La cote de popularité du président s'est certes stabilisée mais à un faible niveau tandis que celle du Premier ministre, longtemps épargné, s'effrite depuis le printemps avant l'accumulation des difficultés sur le font diplomatique entre crise géorgienne et drame en Afghanistan.
Se refusant à parler de récession après la contraction de 0,3% du Produit intérieur brut au deuxième trimestre et n'évoquant qu'un ralentissement, François Fillon a rejeté tout plan de relance et prôné la poursuite des réformes.
"Nous avons besoin de réformes de structures, nous n'avons pas besoin d'un plan de relance qui serait un plan de relance artificiel", a-t-il déclaré lundi dernier à l'issue d'une réunion d'urgence des ministres chargés de l'Economie et de l'Emploi à Matignon.
Loi sur l'intéressement et la participation, loi sur le revenu de solidarité active, loi sur la mise en oeuvre du Grenelle de l'environnement, loi de programmation militaire, loi pénitentiaire, loi de programmation pour l'Outre-Mer, loi de programmation sur la sécurité intérieure, loi sur le logement.
Le programme est tel que Nicolas Sarkozy a convoqué le Parlement le 22 septembre pour une session extraordinaire afin d'accélérer la mise en oeuvre de mesures susceptibles d'améliorer pouvoir d'achat et potentiel de croissance après la loi sur la modernisation de l'économie (LME) adoptée avant la trêve estivale.
Un plan de relance bute sur la contrainte budgétaire alors que la France, déjà sous une surveillance attentive de l'exécutif européen, assure la présidence de l'UE jusqu'à la fin de cette année.
Mais l'opposition fustige l'attentisme gouvernemental sur le plan conjoncturel et les économistes se montrent pour le moins dubitatifs.
Si le budget 2009 s'avère particulièrement difficile à boucler, l'opposition n'en prône pas moins la relance et dénonce le coût budgétaire du "paquet fiscal" présenté par le gouvernement à l'été dernier pour honorer les promesses de campagne du chef de l'Etat et dont le coût en année pleine est évalué à 15 milliards d'euros.
Les économistes, qui s'attendent en moyenne à une croissance de l'économie française de 1% en 2008 et 2009 ne sont pas non plus en reste pour mettre en doute la politique du gouvernement.
"La responsabilité du gouvernement, c'est d'avoir grillé de façon inefficace ses cartouches avec le 'paquet fiscal' et d'être privé aujourd'hui de tout moyen de soutien à l'économie", note ainsi Alexandre Mirlicourtois, économiste à l'institut Xerfi.
"Réformes de structure et relance sont complémentaires et non pas antagonistes", estime pour sa part Nicolas Bouzou, économiste du bureau d'analyse Asterès.

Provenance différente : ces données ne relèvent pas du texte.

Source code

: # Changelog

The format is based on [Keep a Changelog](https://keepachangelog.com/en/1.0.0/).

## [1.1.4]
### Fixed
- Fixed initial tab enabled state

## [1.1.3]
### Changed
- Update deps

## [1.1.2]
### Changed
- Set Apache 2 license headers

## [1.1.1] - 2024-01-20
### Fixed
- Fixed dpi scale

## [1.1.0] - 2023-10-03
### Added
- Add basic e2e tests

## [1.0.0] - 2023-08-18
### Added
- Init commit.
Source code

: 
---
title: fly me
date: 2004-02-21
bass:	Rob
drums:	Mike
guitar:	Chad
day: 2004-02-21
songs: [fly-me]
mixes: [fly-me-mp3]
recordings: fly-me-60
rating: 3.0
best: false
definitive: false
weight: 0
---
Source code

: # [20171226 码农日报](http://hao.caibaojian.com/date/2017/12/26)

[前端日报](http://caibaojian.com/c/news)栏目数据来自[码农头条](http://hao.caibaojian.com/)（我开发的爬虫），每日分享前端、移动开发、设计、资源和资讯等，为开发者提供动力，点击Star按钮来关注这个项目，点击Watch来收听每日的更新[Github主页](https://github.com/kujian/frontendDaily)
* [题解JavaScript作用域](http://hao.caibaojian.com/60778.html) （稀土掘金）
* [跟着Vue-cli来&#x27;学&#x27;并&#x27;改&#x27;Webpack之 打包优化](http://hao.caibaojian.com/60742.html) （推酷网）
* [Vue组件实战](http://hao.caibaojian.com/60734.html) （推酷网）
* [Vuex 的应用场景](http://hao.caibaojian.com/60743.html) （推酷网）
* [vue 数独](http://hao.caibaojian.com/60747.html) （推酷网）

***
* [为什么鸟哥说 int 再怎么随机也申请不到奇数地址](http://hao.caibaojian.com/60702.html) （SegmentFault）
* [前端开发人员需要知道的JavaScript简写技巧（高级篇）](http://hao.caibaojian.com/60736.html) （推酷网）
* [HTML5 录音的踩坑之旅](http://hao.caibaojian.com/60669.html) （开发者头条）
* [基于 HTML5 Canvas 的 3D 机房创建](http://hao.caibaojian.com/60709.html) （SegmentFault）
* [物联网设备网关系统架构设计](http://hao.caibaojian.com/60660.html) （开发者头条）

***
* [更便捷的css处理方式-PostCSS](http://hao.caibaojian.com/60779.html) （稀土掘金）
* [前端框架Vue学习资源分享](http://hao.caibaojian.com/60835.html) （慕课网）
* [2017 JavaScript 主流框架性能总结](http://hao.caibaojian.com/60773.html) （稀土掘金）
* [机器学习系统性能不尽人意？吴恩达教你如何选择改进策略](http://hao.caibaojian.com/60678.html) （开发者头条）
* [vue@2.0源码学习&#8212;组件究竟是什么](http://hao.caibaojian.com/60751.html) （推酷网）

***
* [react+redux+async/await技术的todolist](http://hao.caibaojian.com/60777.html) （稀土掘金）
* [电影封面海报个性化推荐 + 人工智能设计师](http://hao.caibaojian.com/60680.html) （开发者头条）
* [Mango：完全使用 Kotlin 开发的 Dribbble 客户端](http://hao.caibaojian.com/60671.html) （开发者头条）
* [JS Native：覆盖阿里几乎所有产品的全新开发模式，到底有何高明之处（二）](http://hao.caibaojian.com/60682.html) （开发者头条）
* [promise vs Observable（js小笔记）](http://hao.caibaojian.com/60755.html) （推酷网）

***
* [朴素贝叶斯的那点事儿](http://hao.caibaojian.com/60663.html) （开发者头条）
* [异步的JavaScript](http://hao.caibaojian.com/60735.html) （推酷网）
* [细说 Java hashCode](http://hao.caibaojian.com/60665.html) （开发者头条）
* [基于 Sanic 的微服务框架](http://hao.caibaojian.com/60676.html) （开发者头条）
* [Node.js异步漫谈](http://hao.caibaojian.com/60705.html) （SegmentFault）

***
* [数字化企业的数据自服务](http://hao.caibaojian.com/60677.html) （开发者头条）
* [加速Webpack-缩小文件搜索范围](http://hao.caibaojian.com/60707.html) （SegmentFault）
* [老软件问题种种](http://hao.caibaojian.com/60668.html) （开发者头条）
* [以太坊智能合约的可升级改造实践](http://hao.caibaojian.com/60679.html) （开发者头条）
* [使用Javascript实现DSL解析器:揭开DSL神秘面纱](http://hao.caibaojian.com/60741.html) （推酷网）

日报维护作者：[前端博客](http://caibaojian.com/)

"Une réforme de structure renforce le potentiel de croissance économique à long terme, mais, à court terme, elle fait des perdants", rappelle-t-il.
"En période de forte croissance, la prospérité générale noie les coûts subis par les perdants. Les réformes sont plus faciles à faire adopter. En période de récession, comme c'est aujourd'hui le cas, des blocages apparaissent", ajoute-t-il.
"C'est pour cela qu'une relance, qui pourrait prendre la forme d'une baisse de l'impôt sur le revenu et d'une revalorisation des minima sociaux, serait justifiée", estime-t-il.
"En ne réagissant pas au ralentissement et en se tenant à la même stratégie de réformes structurelles, la France ne prend pas la mesure de la situation", prévient Xavier Timbeau, directeur du département analyse et prévisions de l'OFCE.
"C'est ainsi que l'enlisement peut se produire, comme lors d'un conflit militaire, lorsqu'on peine à évaluer la réalité du terrain", avertit-il.